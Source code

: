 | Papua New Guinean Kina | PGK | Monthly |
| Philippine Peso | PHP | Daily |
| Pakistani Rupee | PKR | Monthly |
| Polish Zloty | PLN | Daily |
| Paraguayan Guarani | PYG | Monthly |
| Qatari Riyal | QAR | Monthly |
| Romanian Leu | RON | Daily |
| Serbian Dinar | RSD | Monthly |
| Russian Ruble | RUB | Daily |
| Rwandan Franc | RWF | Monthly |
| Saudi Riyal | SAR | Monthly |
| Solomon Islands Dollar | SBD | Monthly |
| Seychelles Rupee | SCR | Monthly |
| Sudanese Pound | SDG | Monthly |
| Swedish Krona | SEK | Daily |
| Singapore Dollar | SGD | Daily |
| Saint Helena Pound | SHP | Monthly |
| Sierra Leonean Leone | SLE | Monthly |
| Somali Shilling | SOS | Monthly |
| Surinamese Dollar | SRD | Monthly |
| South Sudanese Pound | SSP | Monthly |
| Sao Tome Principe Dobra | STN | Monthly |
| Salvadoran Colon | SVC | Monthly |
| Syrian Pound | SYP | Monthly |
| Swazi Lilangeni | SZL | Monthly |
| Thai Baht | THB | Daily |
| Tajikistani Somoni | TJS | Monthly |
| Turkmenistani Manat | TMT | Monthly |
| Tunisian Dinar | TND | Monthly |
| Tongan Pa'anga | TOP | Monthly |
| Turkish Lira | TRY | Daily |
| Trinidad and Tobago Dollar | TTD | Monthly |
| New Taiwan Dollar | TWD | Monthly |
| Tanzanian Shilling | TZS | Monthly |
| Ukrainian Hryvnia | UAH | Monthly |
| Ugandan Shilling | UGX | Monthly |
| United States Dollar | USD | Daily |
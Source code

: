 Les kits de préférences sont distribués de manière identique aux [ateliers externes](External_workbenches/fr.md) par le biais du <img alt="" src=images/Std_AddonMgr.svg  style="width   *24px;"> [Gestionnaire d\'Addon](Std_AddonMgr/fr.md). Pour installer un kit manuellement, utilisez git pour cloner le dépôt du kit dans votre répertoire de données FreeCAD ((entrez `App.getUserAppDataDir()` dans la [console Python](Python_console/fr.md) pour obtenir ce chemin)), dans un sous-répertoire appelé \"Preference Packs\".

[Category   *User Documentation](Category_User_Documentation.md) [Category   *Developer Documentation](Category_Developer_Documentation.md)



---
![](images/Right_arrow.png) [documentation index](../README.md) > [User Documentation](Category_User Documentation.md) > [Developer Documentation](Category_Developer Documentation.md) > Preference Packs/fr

--- EXERCISE ---
The complete listing is to be repeated word for word.

--- REPLY ---
Source code

: | Papua New Guinean Kina | PGK | Monthly |
| Philippine Peso | PHP | Daily |
| Pakistani Rupee | PKR | Monthly |
| Polish Zloty | PLN | Daily |
| Paraguayan Guarani | PYG | Monthly |
| Qatari Riyal | QAR | Monthly |
| Romanian Leu | RON | Daily |
| Serbian Dinar | RSD | Monthly |
| Russian Ruble | RUB | Daily |
| Rwandan Franc | RWF | Monthly |
| Saudi Riyal | SAR | Monthly |
| Solomon Islands Dollar | SBD | Monthly |
| Seychelles Rupee | SCR | Monthly |
| Sudanese Pound | SDG | Monthly |
| Swedish Krona | SEK | Daily |
| Singapore Dollar | SGD | Daily |
| Saint Helena Pound | SHP | Monthly |
| Sierra Leonean Leone | SLE | Monthly |
| Somali Shilling | SOS | Monthly |
| Surinamese Dollar | SRD | Monthly |
| South Sudanese Pound | SSP | Monthly |
| Sao Tome Principe Dobra | STN | Monthly |
| Salvadoran Colon | SVC | Monthly |
| Syrian Pound | SYP | Monthly |
| Swazi Lilangeni | SZL | Monthly |
| Thai Baht | THB | Daily |
| Tajikistani Somoni | TJS | Monthly |
| Turkmenistani Manat | TMT | Monthly |
| Tunisian Dinar | TND | Monthly |
| Tongan Pa'anga | TOP | Monthly |
| Turkish Lira | TRY | Daily |
| Trinidad and Tobago Dollar | TTD | Monthly |
| New Taiwan Dollar | TWD | Monthly |
| Tanzanian Shilling | TZS | Monthly |
| Ukrainian Hryvnia | UAH | Monthly |
| Ugandan Shilling | UGX | Monthly |
| United States Dollar | USD | Daily |
Source code

: Les kits de préférences sont distribués de manière identique aux [ateliers externes](External_workbenches/fr.md) par le biais du <img alt="" src=images/Std_AddonMgr.svg  style="width   *24px;"> [Gestionnaire d\'Addon](Std_AddonMgr/fr.md). Pour installer un kit manuellement, utilisez git pour cloner le dépôt du kit dans votre répertoire de données FreeCAD ((entrez `App.getUserAppDataDir()` dans la [console Python](Python_console/fr.md) pour obtenir ce chemin)), dans un sous-répertoire appelé \"Preference Packs\".

[Category   *User Documentation](Category_User_Documentation.md) [Category   *Developer Documentation](Category_Developer_Documentation.md)



---
![](images/Right_arrow.png) [documentation index](../README.md) > [User Documentation](Category_User Documentation.md) > [Developer Documentation](Category_Developer Documentation.md) > Preference Packs/fr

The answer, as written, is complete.